INSTRUCTIONS TO FOLLOW: List each line of the data that holds the string "processing", please.

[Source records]
..............................

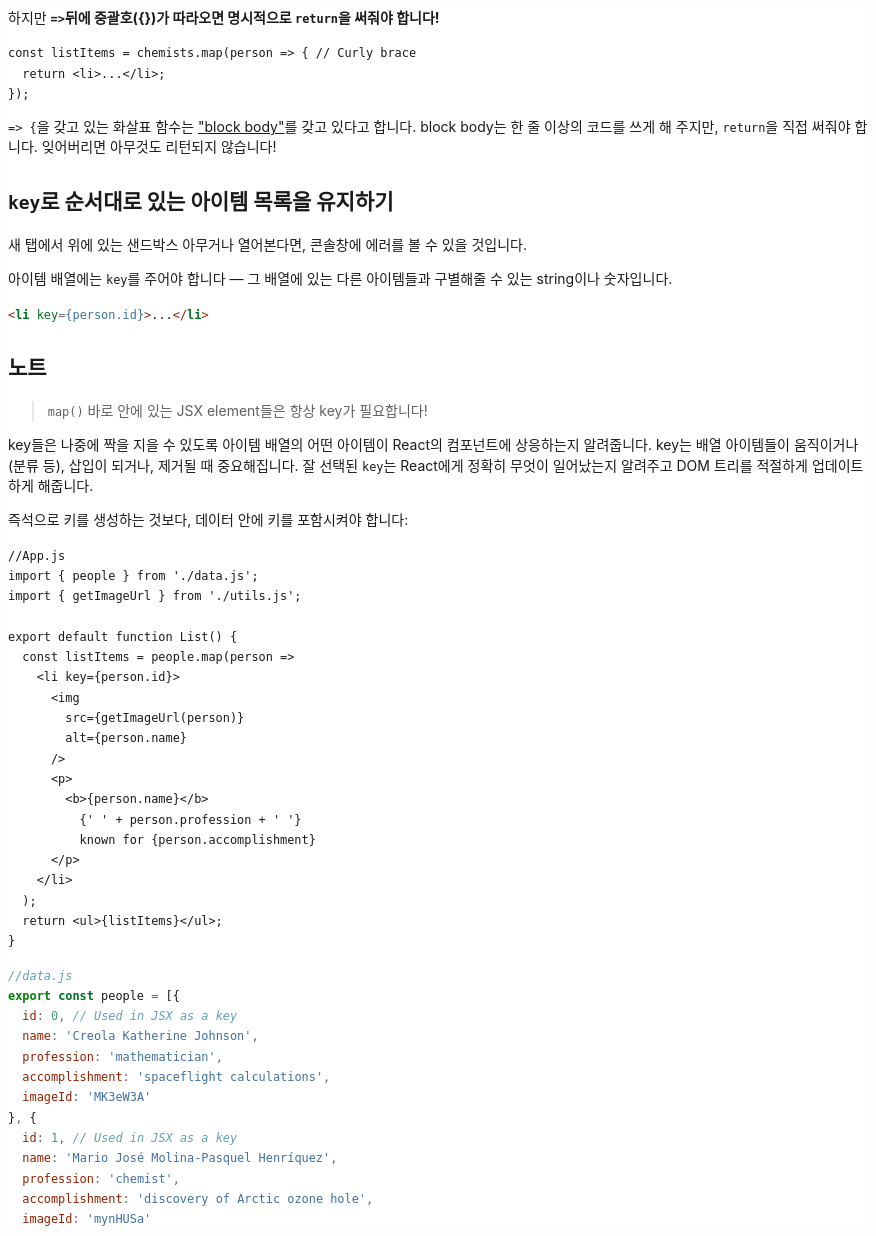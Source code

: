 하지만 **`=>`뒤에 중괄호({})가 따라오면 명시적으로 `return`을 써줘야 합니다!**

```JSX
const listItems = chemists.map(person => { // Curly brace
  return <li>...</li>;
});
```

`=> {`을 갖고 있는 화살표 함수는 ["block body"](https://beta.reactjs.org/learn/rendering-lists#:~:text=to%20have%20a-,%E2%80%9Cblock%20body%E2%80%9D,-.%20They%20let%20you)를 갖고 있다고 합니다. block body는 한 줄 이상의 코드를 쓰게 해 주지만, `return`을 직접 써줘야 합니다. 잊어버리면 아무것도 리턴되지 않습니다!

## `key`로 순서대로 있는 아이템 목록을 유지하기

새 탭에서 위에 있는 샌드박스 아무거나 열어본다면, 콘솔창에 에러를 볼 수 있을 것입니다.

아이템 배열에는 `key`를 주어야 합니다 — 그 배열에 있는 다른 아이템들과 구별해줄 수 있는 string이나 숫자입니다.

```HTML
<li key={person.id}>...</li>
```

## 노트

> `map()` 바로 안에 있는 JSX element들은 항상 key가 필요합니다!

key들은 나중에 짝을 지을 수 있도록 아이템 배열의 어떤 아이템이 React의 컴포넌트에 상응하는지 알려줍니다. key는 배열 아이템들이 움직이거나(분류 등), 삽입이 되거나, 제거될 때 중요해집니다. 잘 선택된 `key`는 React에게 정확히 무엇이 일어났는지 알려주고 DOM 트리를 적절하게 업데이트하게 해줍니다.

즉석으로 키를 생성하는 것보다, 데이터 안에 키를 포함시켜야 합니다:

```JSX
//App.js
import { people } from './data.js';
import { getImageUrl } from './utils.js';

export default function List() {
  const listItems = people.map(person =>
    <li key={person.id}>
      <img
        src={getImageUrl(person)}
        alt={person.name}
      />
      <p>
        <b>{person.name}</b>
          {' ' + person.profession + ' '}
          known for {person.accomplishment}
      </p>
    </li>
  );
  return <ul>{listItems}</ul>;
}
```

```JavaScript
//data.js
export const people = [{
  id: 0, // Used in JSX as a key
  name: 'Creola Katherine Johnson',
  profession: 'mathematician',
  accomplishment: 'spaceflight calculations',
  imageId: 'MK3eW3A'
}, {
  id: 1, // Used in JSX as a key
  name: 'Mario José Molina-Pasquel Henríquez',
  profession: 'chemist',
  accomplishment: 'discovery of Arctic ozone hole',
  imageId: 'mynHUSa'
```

..............................

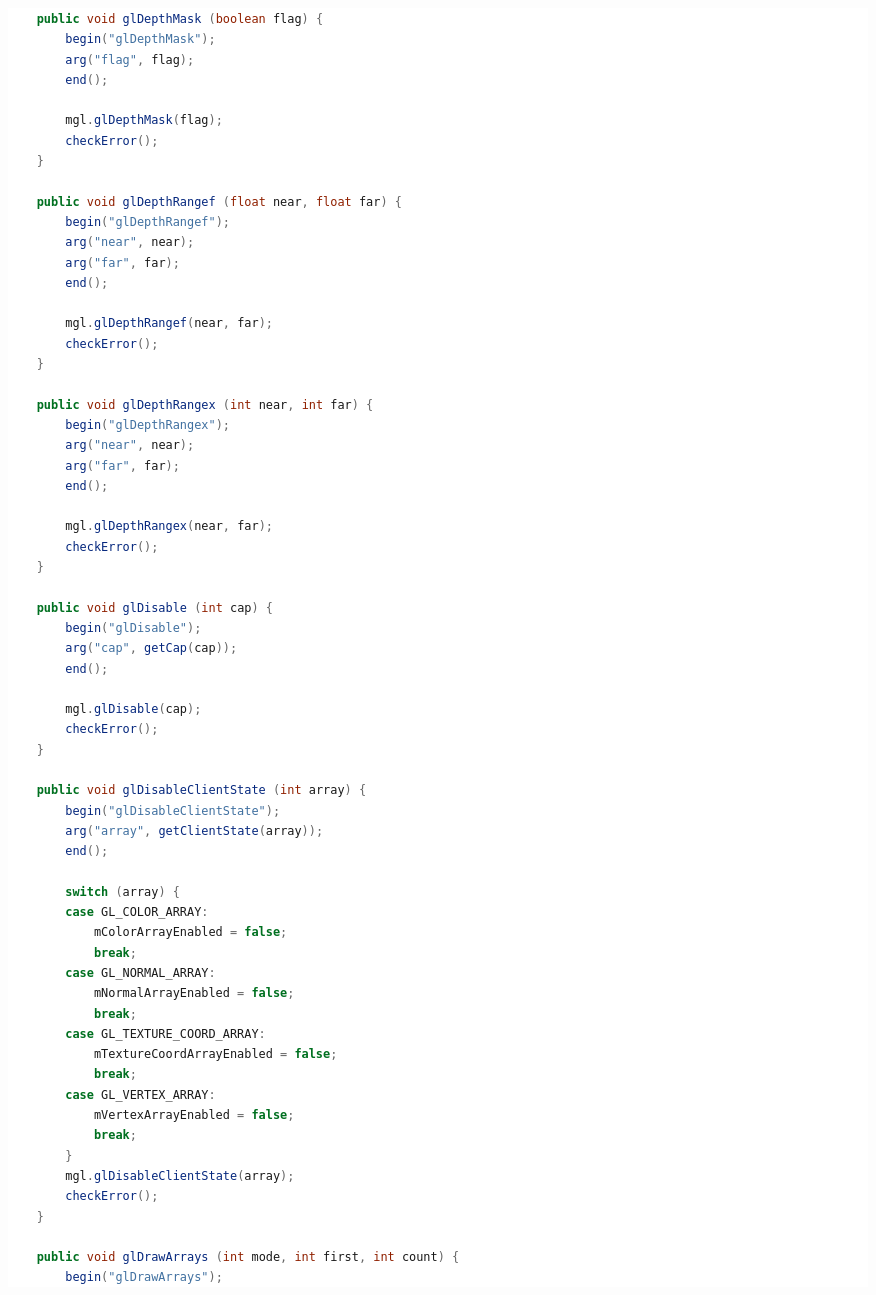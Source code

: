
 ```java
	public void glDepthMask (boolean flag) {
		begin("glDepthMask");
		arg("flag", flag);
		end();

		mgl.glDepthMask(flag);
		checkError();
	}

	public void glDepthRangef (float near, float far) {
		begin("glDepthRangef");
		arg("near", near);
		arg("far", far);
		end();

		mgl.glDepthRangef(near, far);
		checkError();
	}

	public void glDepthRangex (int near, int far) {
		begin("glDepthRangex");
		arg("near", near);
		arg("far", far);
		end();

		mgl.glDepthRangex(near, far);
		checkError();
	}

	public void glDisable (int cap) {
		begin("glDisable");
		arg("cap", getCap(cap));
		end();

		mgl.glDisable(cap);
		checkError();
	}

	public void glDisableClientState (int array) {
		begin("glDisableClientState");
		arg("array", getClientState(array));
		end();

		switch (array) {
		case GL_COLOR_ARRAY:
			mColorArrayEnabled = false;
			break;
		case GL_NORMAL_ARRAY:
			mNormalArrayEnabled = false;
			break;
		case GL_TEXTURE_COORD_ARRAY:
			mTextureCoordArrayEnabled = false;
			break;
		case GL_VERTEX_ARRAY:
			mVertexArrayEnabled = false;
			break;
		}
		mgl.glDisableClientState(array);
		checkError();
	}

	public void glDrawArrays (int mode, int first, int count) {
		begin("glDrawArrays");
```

..............................

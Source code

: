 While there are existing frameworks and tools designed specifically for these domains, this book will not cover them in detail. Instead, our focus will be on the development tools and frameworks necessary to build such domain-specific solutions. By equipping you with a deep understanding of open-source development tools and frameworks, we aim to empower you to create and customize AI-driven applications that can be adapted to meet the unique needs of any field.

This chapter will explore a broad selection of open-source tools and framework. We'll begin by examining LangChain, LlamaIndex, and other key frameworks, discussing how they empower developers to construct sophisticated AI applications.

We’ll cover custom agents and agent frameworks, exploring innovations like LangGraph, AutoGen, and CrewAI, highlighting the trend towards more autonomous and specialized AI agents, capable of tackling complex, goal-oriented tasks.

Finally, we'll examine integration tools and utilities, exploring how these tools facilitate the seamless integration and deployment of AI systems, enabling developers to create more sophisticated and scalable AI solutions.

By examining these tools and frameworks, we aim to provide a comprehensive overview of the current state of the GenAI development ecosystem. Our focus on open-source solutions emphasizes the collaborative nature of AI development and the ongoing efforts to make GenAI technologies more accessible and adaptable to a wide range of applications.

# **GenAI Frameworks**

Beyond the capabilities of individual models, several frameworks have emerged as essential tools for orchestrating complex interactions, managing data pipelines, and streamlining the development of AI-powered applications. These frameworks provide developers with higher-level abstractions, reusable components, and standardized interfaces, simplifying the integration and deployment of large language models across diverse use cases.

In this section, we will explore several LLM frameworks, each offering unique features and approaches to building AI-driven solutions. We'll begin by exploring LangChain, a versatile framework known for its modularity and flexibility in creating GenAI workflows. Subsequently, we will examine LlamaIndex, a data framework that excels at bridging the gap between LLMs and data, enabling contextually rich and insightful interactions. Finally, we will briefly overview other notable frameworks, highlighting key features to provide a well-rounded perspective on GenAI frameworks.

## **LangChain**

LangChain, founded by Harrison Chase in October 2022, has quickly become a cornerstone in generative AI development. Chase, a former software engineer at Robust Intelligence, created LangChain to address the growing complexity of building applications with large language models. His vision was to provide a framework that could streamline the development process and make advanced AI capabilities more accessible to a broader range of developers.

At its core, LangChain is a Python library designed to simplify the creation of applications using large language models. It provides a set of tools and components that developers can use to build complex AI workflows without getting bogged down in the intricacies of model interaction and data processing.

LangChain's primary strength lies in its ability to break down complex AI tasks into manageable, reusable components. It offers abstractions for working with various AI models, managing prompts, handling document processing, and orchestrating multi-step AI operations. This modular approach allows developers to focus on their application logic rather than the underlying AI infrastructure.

..............................

ANSWER AREA:
At its core, LangChain is a Python library designed to simplify the creation of applications using large language models. It provides a set of tools and components that developers can use to build complex AI workflows without getting bogged down in the intricacies of model interaction and data processing.
LangChain's primary strength lies in its ability to break down complex AI tasks into manageable, reusable components. It offers abstractions for working with various AI models, managing prompts, handling document processing, and orchestrating multi-step AI operations. This modular approach allows developers to focus on their application logic rather than the underlying AI infrastructure.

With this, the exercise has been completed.